The following paragraphs are just a collection of random thoughts I’ve been pondering over the course of the last couple weeks.
- Mobility serves as a base for strength. Not being able to get into mechanically advantageous positions keeps you from expressing your full strength potential. No wonder weightlifters are freaks of nature with regards to flexibility and mobility. Likewise – and this was a rather important thought for me -, stability is another prerequisite for power. „You don’t shoot a cannon from a canoe“, as they say. Turns out you can’t efficiently transfer power when you’re leaking energy all over the place due to a lack of stability. When, in doing single leg work, balance is the limiting factor, it’s not „just balance“ and you’re not „strong enough“ to put heavy load on a bilateral version of the lift. Rather, your hip and core stabilizers are not up to the task, i.e., too weak. While this might not be such an issue for power lifters or weight lifters, it’s critical in combat athletes that need to exhibit a ton of single leg stability and joint integrity in the weirdest positions. Thumbs up for unilateral training.
- The most important ability is availability. Injured athletes don’t compete. The transfer of strength and conditioning training into sports is indirect and highly individual.
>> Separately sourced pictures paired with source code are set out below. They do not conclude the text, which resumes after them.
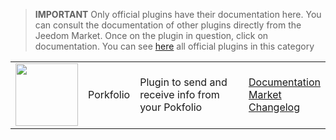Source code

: 
>**IMPORTANT**
>Only official plugins have their documentation here. You can consult the documentation of other plugins directly from the Jeedom Market. Once on the plugin in question, click on documentation.
>You can see [here](https://market.jeedom.com/index.php?v=d&p=market&type=plugin&categorie=finance) all official plugins in this category


| | | | |
|--- | --- | --- | ---|
|<img src="porkfolio/porkfolio_icon.png" class="pluginLogo" width="100" />|Porkfolio|Plugin to send and receive info from your Pokfolio|[Documentation](porkfolio/index.md)<br/>[Market](https://market.jeedom.com/index.php?v=d&p=market_display&id=1503)<br/>[Changelog](porkfolio/changelog.md)|
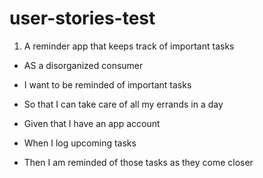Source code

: # user-stories-test

1. A reminder app that keeps track of important tasks

- AS a disorganized consumer
- I want to be reminded of important tasks
- So that I can take care of all my errands in a day

- Given that I have an app account
- When I log upcoming tasks
- Then I am reminded of those tasks as they come closer
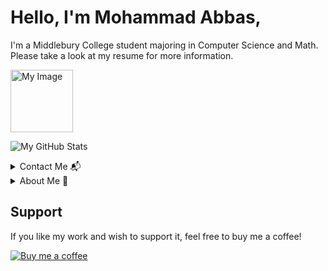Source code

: # Hello, I'm Mohammad Abbas,
I'm a Middlebury College student majoring in Computer Science and Math. Please take a look at my resume for more information.

<img src="https://drive.google.com/uc?export=view&id=10sRc2OBvElPP9nH16xxo_p1i3Yi_deMP" alt="My Image" width="100"/>

![My GitHub Stats](https://github-readme-stats.vercel.app/api?username=yourusername&show_icons=true)

<details>
<summary>Contact Me 📬</summary>
Here's where you can find my contact information and reach out to me:
- Email: your-email@example.com
- LinkedIn: [Your LinkedIn](your-linkedin-url)
</details>

<details>
<summary>About Me 👤</summary>
I am passionate about technology and mathematics, continually seeking to combine these disciplines to solve complex problems and innovate. Learn more about my projects and interests here.
</details>

Support
-------
If you like my work and wish to support it, feel free to buy me a coffee!

[![Buy me a coffee](https://www.buymeacoffee.com/assets/img/custom_images/orange_img.png)](Your_BuyMeACoffee_Link)
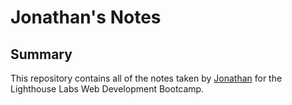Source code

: # Jonathan's Notes

## Summary

This repository contains all of the notes taken by [Jonathan](https://github.com/jonny-ms) for the Lighthouse Labs Web Development Bootcamp.
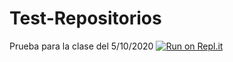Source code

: # Test-Repositorios
Prueba para la clase del 5/10/2020
[![Run on Repl.it](https://repl.it/badge/github/DiegoDiazR12000/Test-Repositorios)](https://repl.it/github/DiegoDiazR12000/Test-Repositorios)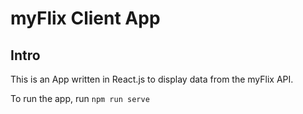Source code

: # myFlix Client App

## Intro
This is an App written in React.js to display data from the myFlix API.

To run the app, run ``npm run serve``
Combat sports athletes are relatively weak in comparison to certain other athletes from sports such as American football or shot put. The relative importance of max strength is just lower and skill training takes such a huge portion of the total training time. Compare this to Dan John’s concept of the quadrants. For a fighter, the difference between doing a lift 6×4, 5×5 or 4×6 is most likely negligible from a practical point of view. Either will increase strength. Using brackets and repetition ranges that implement a certain degree of auto regulation and hence seamlessly integrate into the fighters busy schedule might be the best way to go.
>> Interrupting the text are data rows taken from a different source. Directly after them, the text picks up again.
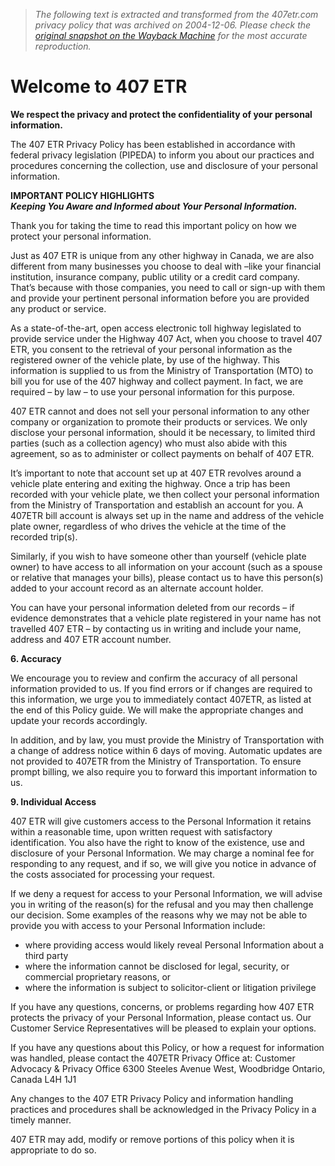 > *The following text is extracted and transformed from the 407etr.com privacy policy that was archived on 2004-12-06. Please check the [original snapshot on the Wayback Machine](https://web.archive.org/web/20041206204533id_/http%3A//www.407etr.com/about/about_privacy.asp) for the most accurate reproduction.*

# Welcome to 407 ETR

**We respect the privacy and protect the confidentiality of your personal information.**

The 407 ETR Privacy Policy has been established in accordance with federal privacy legislation (PIPEDA) to inform you about our practices and procedures concerning the collection, use and disclosure of your personal information.

**IMPORTANT POLICY HIGHLIGHTS  
 _Keeping You Aware and Informed about Your Personal Information._**

Thank you for taking the time to read this important policy on how we protect your personal information. 

Just as 407 ETR is unique from any other highway in Canada, we are also different from many businesses you choose to deal with –like your financial institution, insurance company, public utility or a credit card company. That’s because with those companies, you need to call or sign-up with them and provide your pertinent personal information before you are provided any product or service.

As a state-of-the-art, open access electronic toll highway legislated to provide service under the Highway 407 Act, when you choose to travel 407 ETR, you consent to the retrieval of your personal information as the registered owner of the vehicle plate, by use of the highway. This information is supplied to us from the Ministry of Transportation (MTO) to bill you for use of the 407 highway and collect payment. In fact, we are required – by law – to use your personal information for this purpose. 

407 ETR cannot and does not sell your personal information to any other company or organization to promote their products or services. We only disclose your personal information, should it be necessary, to limited third parties (such as a collection agency) who must also abide with this agreement, so as to administer or collect payments on behalf of 407 ETR.

It’s important to note that account set up at 407 ETR revolves around a vehicle plate entering and exiting the highway. Once a trip has been recorded with your vehicle plate, we then collect your personal information from the Ministry of Transportation and establish an account for you. A 407ETR bill account is always set up in the name and address of the vehicle plate owner, regardless of who drives the vehicle at the time of the recorded trip(s).

Similarly, if you wish to have someone other than yourself (vehicle plate owner) to have access to all information on your account (such as a spouse or relative that manages your bills), please contact us to have this person(s) added to your account record as an alternate account holder.

You can have your personal information deleted from our records – if evidence demonstrates that a vehicle plate registered in your name has not travelled 407 ETR – by contacting us in writing and include your name, address and 407 ETR account number.

**6\. Accuracy**

We encourage you to review and confirm the accuracy of all personal information provided to us. If you find errors or if changes are required to this information, we urge you to immediately contact 407ETR, as listed at the end of this Policy guide. We will make the appropriate changes and update your records accordingly. 

In addition, and by law, you must provide the Ministry of Transportation with a change of address notice within 6 days of moving. Automatic updates are not provided to 407ETR from the Ministry of Transportation. To ensure prompt billing, we also require you to forward this important information to us.

**9\. Individual Access**

407 ETR will give customers access to the Personal Information it retains within a reasonable time, upon written request with satisfactory identification. You also have the right to know of the existence, use and disclosure of your Personal Information. We may charge a nominal fee for responding to any request, and if so, we will give you notice in advance of the costs associated for processing your request.

If we deny a request for access to your Personal Information, we will advise you in writing of the reason(s) for the refusal and you may then challenge our decision. Some examples of the reasons why we may not be able to provide you with access to your Personal Information include:

  * where providing access would likely reveal Personal Information about a third party
  * where the information cannot be disclosed for legal, security, or commercial proprietary reasons, or
  * where the information is subject to solicitor-client or litigation privilege



If you have any questions, concerns, or problems regarding how 407 ETR protects the privacy of your Personal Information, please contact us. Our Customer Service Representatives will be pleased to explain your options. 

If you have any questions about this Policy, or how a request for information was handled, please contact the 407ETR Privacy Office at: Customer Advocacy & Privacy Office 6300 Steeles Avenue West, Woodbridge Ontario, Canada L4H 1J1 

Any changes to the 407 ETR Privacy Policy and information handling practices and procedures shall be acknowledged in the Privacy Policy in a timely manner. 

407 ETR may add, modify or remove portions of this policy when it is appropriate to do so.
- The skater squat may potentially be a replacement for the single leg deadlift. This is really just a continuation of Mike Boyle’s thought process when moving from bilateral to unilateral training. Single leg deadlifting halves the stress on the spine as opposed to traditional bilateral deadlifting. I have guys single leg deadlifting 80 Kg for reps (100+ kg for the slrdl), yet they can’t skater squat 40 kg. Hence, a load that will stimulate the quads and glutes will be very light on the back. Of course, combat athletes need a strong back. The question becomes, how strong is strong enough? This can probably only be answered on an individual basis, taking into account the fighters style, relative strength and potential episodes of LBP. From a performance perspective, most athletic endeavors require the knee and hip to work in unison, as opposed to locking one joint. Following the line of thought that sports are mostly played on one leg and hence, strength training should happen on one leg, an argument can be made that sports techniques are multi joint activities and hence, multi joint strength exercises are superior to single joint exercises.
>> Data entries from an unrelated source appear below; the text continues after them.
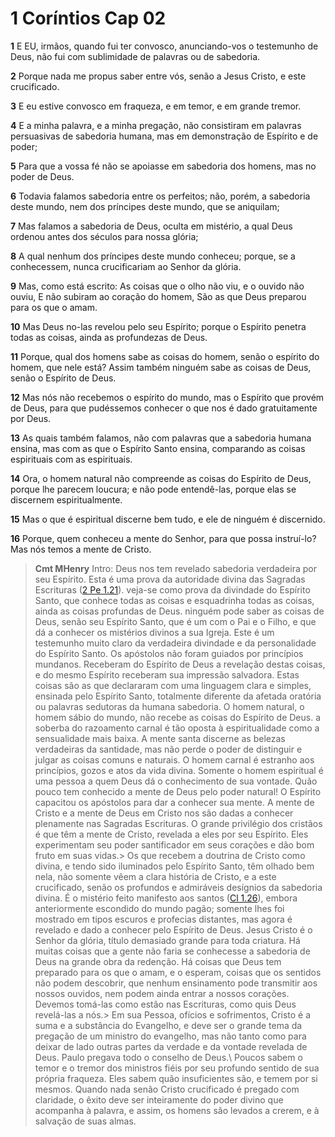 # 1 Coríntios Cap 02

**1** 	E EU, irmãos, quando fui ter convosco, anunciando-vos o testemunho de Deus, não fui com sublimidade de palavras ou de sabedoria.

**2** 	Porque nada me propus saber entre vós, senão a Jesus Cristo, e este crucificado.

**3** 	E eu estive convosco em fraqueza, e em temor, e em grande tremor.

**4** 	E a minha palavra, e a minha pregação, não consistiram em palavras persuasivas de sabedoria humana, mas em demonstração de Espírito e de poder;

**5** 	Para que a vossa fé não se apoiasse em sabedoria dos homens, mas no poder de Deus.

**6** 	Todavia falamos sabedoria entre os perfeitos; não, porém, a sabedoria deste mundo, nem dos príncipes deste mundo, que se aniquilam;

**7** 	Mas falamos a sabedoria de Deus, oculta em mistério, a qual Deus ordenou antes dos séculos para nossa glória;

**8** 	A qual nenhum dos príncipes deste mundo conheceu; porque, se a conhecessem, nunca crucificariam ao Senhor da glória.

**9** 	Mas, como está escrito: As coisas que o olho não viu, e o ouvido não ouviu, E não subiram ao coração do homem, São as que Deus preparou para os que o amam.

**10** 	Mas Deus no-las revelou pelo seu Espírito; porque o Espírito penetra todas as coisas, ainda as profundezas de Deus.

**11** 	Porque, qual dos homens sabe as coisas do homem, senão o espírito do homem, que nele está? Assim também ninguém sabe as coisas de Deus, senão o Espírito de Deus.

**12** 	Mas nós não recebemos o espírito do mundo, mas o Espírito que provém de Deus, para que pudéssemos conhecer o que nos é dado gratuitamente por Deus.

**13** 	As quais também falamos, não com palavras que a sabedoria humana ensina, mas com as que o Espírito Santo ensina, comparando as coisas espirituais com as espirituais.

**14** 	Ora, o homem natural não compreende as coisas do Espírito de Deus, porque lhe parecem loucura; e não pode entendê-las, porque elas se discernem espiritualmente.

**15** 	Mas o que é espiritual discerne bem tudo, e ele de ninguém é discernido.

**16** 	Porque, quem conheceu a mente do Senhor, para que possa instruí-lo? Mas nós temos a mente de Cristo.


> **Cmt MHenry** Intro: Deus nos tem revelado sabedoria verdadeira por seu Espírito. Esta é uma prova da autoridade divina das Sagradas Escrituras ([2 Pe 1.21](../61N-2Pe/01.md#21)). veja-se como prova da divindade do Espírito Santo, que conhece todas as coisas e esquadrinha todas as coisas, ainda as coisas profundas de Deus. ninguém pode saber as coisas de Deus, senão seu Espírito Santo, que é um com o Pai e o Filho, e que dá a conhecer os mistérios divinos a sua Igreja. Este é um testemunho muito claro da verdadeira divindade e da personalidade do Espírito Santo. Os apóstolos não foram guiados por princípios mundanos. Receberam do Espírito de Deus a revelação destas coisas, e do mesmo Espírito receberam sua impressão salvadora. Estas coisas são as que declararam com uma linguagem clara e simples, ensinada pelo Espírito Santo, totalmente diferente da afetada oratória ou palavras sedutoras da humana sabedoria. O homem natural, o homem sábio do mundo, não recebe as coisas do Espírito de Deus. a soberba do razoamento carnal é tão oposta à espiritualidade como a sensualidade mais baixa. A mente santa discerne as belezas verdadeiras da santidade, mas não perde o poder de distinguir e julgar as coisas comuns e naturais. O homem carnal é estranho aos princípios, gozos e atos da vida divina. Somente o homem espiritual é uma pessoa a quem Deus dá o conhecimento de sua vontade. Quão pouco tem conhecido a mente de Deus pelo poder natural! O Espírito capacitou os apóstolos para dar a conhecer sua mente. A mente de Cristo e a mente de Deus em Cristo nos são dadas a conhecer plenamente nas Sagradas Escrituras. O grande privilégio dos cristãos é que têm a mente de Cristo, revelada a eles por seu Espírito. Eles experimentam seu poder santificador em seus corações e dão bom fruto em suas vidas.> Os que recebem a doutrina de Cristo como divina, e tendo sido iluminados pelo Espírito Santo, têm olhado bem nela, não somente vêem a clara história de Cristo, e a este crucificado, senão os profundos e admiráveis desígnios da sabedoria divina. É o mistério feito manifesto aos santos ([Cl 1.26](../51N-Cl/01.md#26)), embora anteriormente escondido do mundo pagão; somente lhes foi mostrado em tipos escuros e profecias distantes, mas agora é revelado e dado a conhecer pelo Espírito de Deus. Jesus Cristo é o Senhor da glória, título demasiado grande para toda criatura. Há muitas coisas que a gente não faria se conhecesse a sabedoria de Deus na grande obra da redenção. Há coisas que Deus tem preparado para os que o amam, e o esperam, coisas que os sentidos não podem descobrir, que nenhum ensinamento pode transmitir aos nossos ouvidos, nem podem ainda entrar a nossos corações. Devemos tomá-las como estão nas Escrituras, como quis Deus revelá-las a nós.> Em sua Pessoa, ofícios e sofrimentos, Cristo é a suma e a substância do Evangelho, e deve ser o grande tema da pregação de um ministro do evangelho, mas não tanto como para deixar de lado outras partes da verdade e da vontade revelada de Deus. Paulo pregava todo o conselho de Deus.\ Poucos sabem o temor e o tremor dos ministros fiéis por seu profundo sentido de sua própria fraqueza. Eles sabem quão insuficientes são, e temem por si mesmos. Quando nada senão Cristo crucificado é pregado com claridade, o êxito deve ser inteiramente do poder divino que acompanha à palavra, e assim, os homens são levados a crerem, e à salvação de suas almas.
- Biomotor abilities are a tricky thing. Mladen has written an article on why „Biomotor abilities are bullshit“. Correlating an athletes vertical jump to his power in order to gauge striking power doesn’t really work. As Joel Smith points out in „Vertical Foundations“, jumping is a skill that is acquired through repetition. So is striking. Although they share physiological foundations (e.g., RFD), jumping and striking are distinct activities. It’s really the same with endurance, which is defined as „psycho-physical fatigue resistance“. Performing a treadmill Conconi test with a fighter is more than likely to yield bullshit results, because specific local muscle endurance will in most cases prove to be the limiting factor. Running is a skill and adaptations are specific. Testing a fighters HR recovery after a round of maximal heavy bag work might be smarter. Of course, setting a speed on a treadmill is easier than ensuring maximal effort over the duration of a round. However, reducing endurance to the cardiovascular system is a gross oversimplification.
That’s about the gist of it. Just random stuff that popped up while I was reading, teaching, and/or training my athletes. No definitive guides or answers here, but maybe that’ll develop over time. I’ll make sure to let you know.